This kind of information, combined with a little marketing savvy, has led to other ways of getting customers to buy again. “One of the sales we started this year we call The Pending Sale,” Lang says. “We can track estimates that we’ve done, they’re not just sitting in a folder somewhere. I can go in and do a report on any invoice that is still only an estimate and has never turned into a sale. We went out there, we wrote it up for them, but they didn’t go with it. We go through and call each one of these individually.

“People enjoy when you are honest with them. We have no problem saying this is a slower time of year, our workroom has time, we’re offering a percentage off if you want to go ahead with that job that we wrote up for you. And that works very well, because we have access to all of that information,” she explains.

A detailed and handy customer database also helps with direct mailings to customers for things like the Holiday Deadline Sale reminding them when the workroom has to stop taking orders for Christmas (those mailed out in mid-September). Then there is the “J” Sale.

“About three times a year we do a mailing,” says Lang. “We have a sale that our customers have come to know over the years—we call it the ‘J’ Sale. It’s January, June and July. All of the months that begin with ‘J’ turn out to be our slowest months in the workroom, so it’s a way of turning over our fabric stock so it doesn’t get old and as a way of keeping our workroom busy in slower months. We offer 25 percent off the total price of a custom window treatment made with in-stock fabric.”

The whole idea, not just behind the sales and marketing, but for the way Window Fashions and Fabric runs the entire business, is to make things easy for the customer.

NEW SHOWROOM, NEW PROGRAM
Window Fashions and Fabrics, Inc. is a strictly retail custom window treatment dealer that fabricates all of its soft treatments in an on-premise workroom with five employees. “Customers come in, pick the treatments, pick the fabrics and it’s all made here,” says Lang. Could it be much easier?

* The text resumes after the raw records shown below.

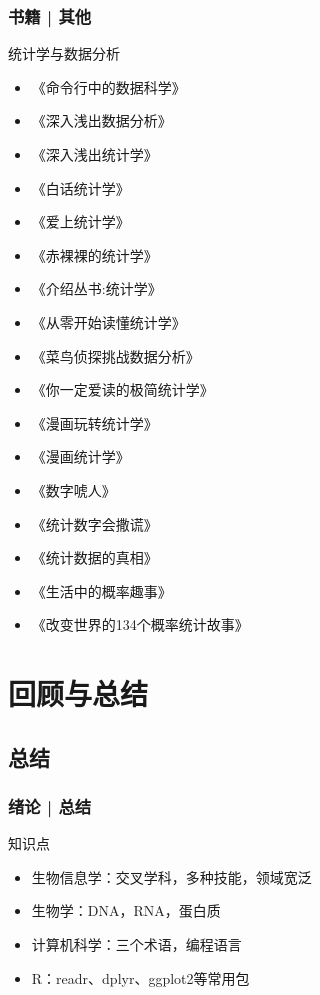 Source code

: \begin{frame}
  \frametitle{书籍 | 其他}
    \begin{block}{统计学与数据分析}
      \begin{multicols}{2}
    \begin{itemize}
      \item 《命令行中的数据科学》
      \item 《深入浅出数据分析》
      \item 《深入浅出统计学》
      \item 《白话统计学》
      \item 《爱上统计学》
      \item 《赤裸裸的统计学》
      \item 《介绍丛书:统计学》
      \item 《从零开始读懂统计学》
      \item 《菜鸟侦探挑战数据分析》
      \item 《你一定爱读的极简统计学》
      \item 《漫画玩转统计学》
      \item 《漫画统计学》
      \item 《数字唬人》
      \item 《统计数字会撒谎》
      \item 《统计数据的真相》
      \item 《生活中的概率趣事》
      \item 《改变世界的134个概率统计故事》
    \end{itemize}
  \end{multicols}
  \end{block}
\end{frame}

\section{回顾与总结}
\subsection{总结}
\begin{frame}
  \frametitle{绪论 | 总结}
  \begin{block}{知识点}
    \begin{itemize}
      \item 生物信息学：交叉学科，多种技能，领域宽泛
      \item 生物学：DNA，RNA，蛋白质
      \item 计算机科学：三个术语，编程语言
      \item R：readr、dplyr、ggplot2等常用包
    \end{itemize}
  \end{block}
\end{frame}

The store’s showroom features plenty of samples of its custom work along with decorative hardware, finals, blinds and shades, and fabrics, of course. Lang says they try to display one of every design they offer. Some displays change seasonally. “We try to make it as easy for the client as possible,” she continues. “That is one thing that keeps them returning. We try to take the mystery out of custom window treatments. We have up a number of treatments with names and starting prices, whether it be a traditional style or one of our original designs. Customers can select that style, they can refer to it by name, they can go home and remember that. It also helps if they have a sales consultant come out to the house later.”

Just this year, Window Fashions and Fabrics moved to a new location, a highly visible standalone building along a well-traveled route near a shopping mall and furniture and interior furnishings stores. The move increased walk-in traffic. “That has brought a lot of people in looking for ready-mades,” Lang says. “So we searched the market and we’ve found a few that we’re going to offer in addition to creating our own. So we’ll make valances and some draperies that we’ll keep on hand to sell.”

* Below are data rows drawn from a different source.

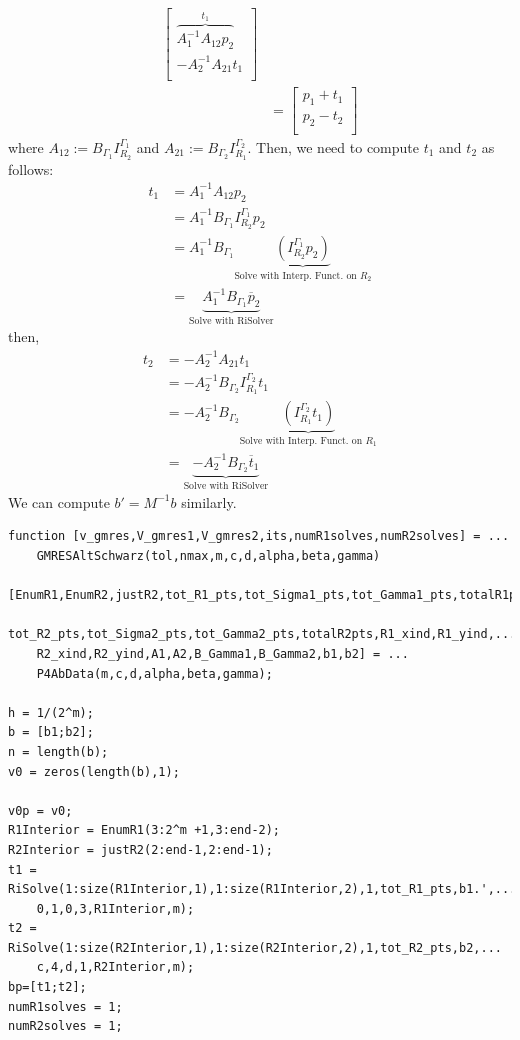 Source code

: \documentclass[12pt]{article}
\begin{document}
\begin{itemize}
\begin{align*}
\begin{bmatrix}
	\overbrace{A_1^{-1}A_{12}p_2}^{t_1} \\
	-A_2^{-1}A_{21}t_1 \\
	\end{bmatrix}\\
&= \begin{bmatrix}
p_1 + t_1 \\
p_2 - t_2 \\
\end{bmatrix}
\end{align*}
where $A_{12} := B_{\Gamma_1}I_{R_2}^{\Gamma_1}$ and $A_{21} :=B_{\Gamma_2}I_{R_1}^{\Gamma_2}$.  Then, we need to compute $t_1$ and $t_2$ as follows:
\begin{align*}
t_1 &= A_1^{-1}A_{12}p_2 \\
&= A_1^{-1}B_{\Gamma_1}I_{R_2}^{\Gamma_1}p_2 \\
&= A_1^{-1}B_{\Gamma_1}\underbrace{\left(I_{R_2}^{\Gamma_1}p_2\right)}_{\text{Solve with Interp. Funct. on $R_2$}} \\
&= \underbrace{A_1^{-1}B_{\Gamma_1}\overline{p}_2}_{\text{Solve with RiSolver}}
\end{align*}
then,
\begin{align*}
t_2 &= -A_2^{-1}A_{21}t_1 \\
&= -A_2^{-1}B_{\Gamma_2}I_{R_1}^{\Gamma_2}t_1 \\
&= -A_2^{-1}B_{\Gamma_2}\underbrace{\left(I_{R_1}^{\Gamma_2}t_1\right)}_{\text{Solve with Interp. Funct. on $R_1$}} \\
&= \underbrace{-A_2^{-1}B_{\Gamma_2}\overline{t}_1}_{\text{Solve with RiSolver}} 
\end{align*}
We can compute $b' = M^{-1}b$ similarly.\\

\lstset{language=matlab,frame=single}
\begin{lstlisting}[caption=GMRES with Alternating Schwarz Preconditioner]
function [v_gmres,V_gmres1,V_gmres2,its,numR1solves,numR2solves] = ...
    GMRESAltSchwarz(tol,nmax,m,c,d,alpha,beta,gamma)

[EnumR1,EnumR2,justR2,tot_R1_pts,tot_Sigma1_pts,tot_Gamma1_pts,totalR1pts,...
    tot_R2_pts,tot_Sigma2_pts,tot_Gamma2_pts,totalR2pts,R1_xind,R1_yind,...
    R2_xind,R2_yind,A1,A2,B_Gamma1,B_Gamma2,b1,b2] = ...
    P4AbData(m,c,d,alpha,beta,gamma);

h = 1/(2^m);
b = [b1;b2];
n = length(b);
v0 = zeros(length(b),1);

v0p = v0;
R1Interior = EnumR1(3:2^m +1,3:end-2);
R2Interior = justR2(2:end-1,2:end-1);
t1 = RiSolve(1:size(R1Interior,1),1:size(R1Interior,2),1,tot_R1_pts,b1.',...
    0,1,0,3,R1Interior,m);
t2 = RiSolve(1:size(R2Interior,1),1:size(R2Interior,2),1,tot_R2_pts,b2,...
    c,4,d,1,R2Interior,m);
bp=[t1;t2];
numR1solves = 1;
numR2solves = 1;



\end{lstlisting}
\end{itemize}
\end{document}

The plan is to carry the most popular styles in various sizes and fabrics, and Lang sees it as complementing the custom business not conflicting with it. “Customers usually want one or the other, so one end of the business won’t take away from the other,” she says.

But with the added walk-in business Window Fashions and Fabrics has found it necessary to hire a full-time marketing manager, Mary Williams—something the four family members never had the time “to do what we needed to do,” Lang admits. The marketing manager visits furniture stores, kitchen stores, banks, realtors and home developers to introduce herself and the store. She’ll drop off information, brochures and offer a referral program, which basically is a card with a coupon that can be redeemed or used for a consultation. In exchange, the person making the referral gets a store credit or a cash reward.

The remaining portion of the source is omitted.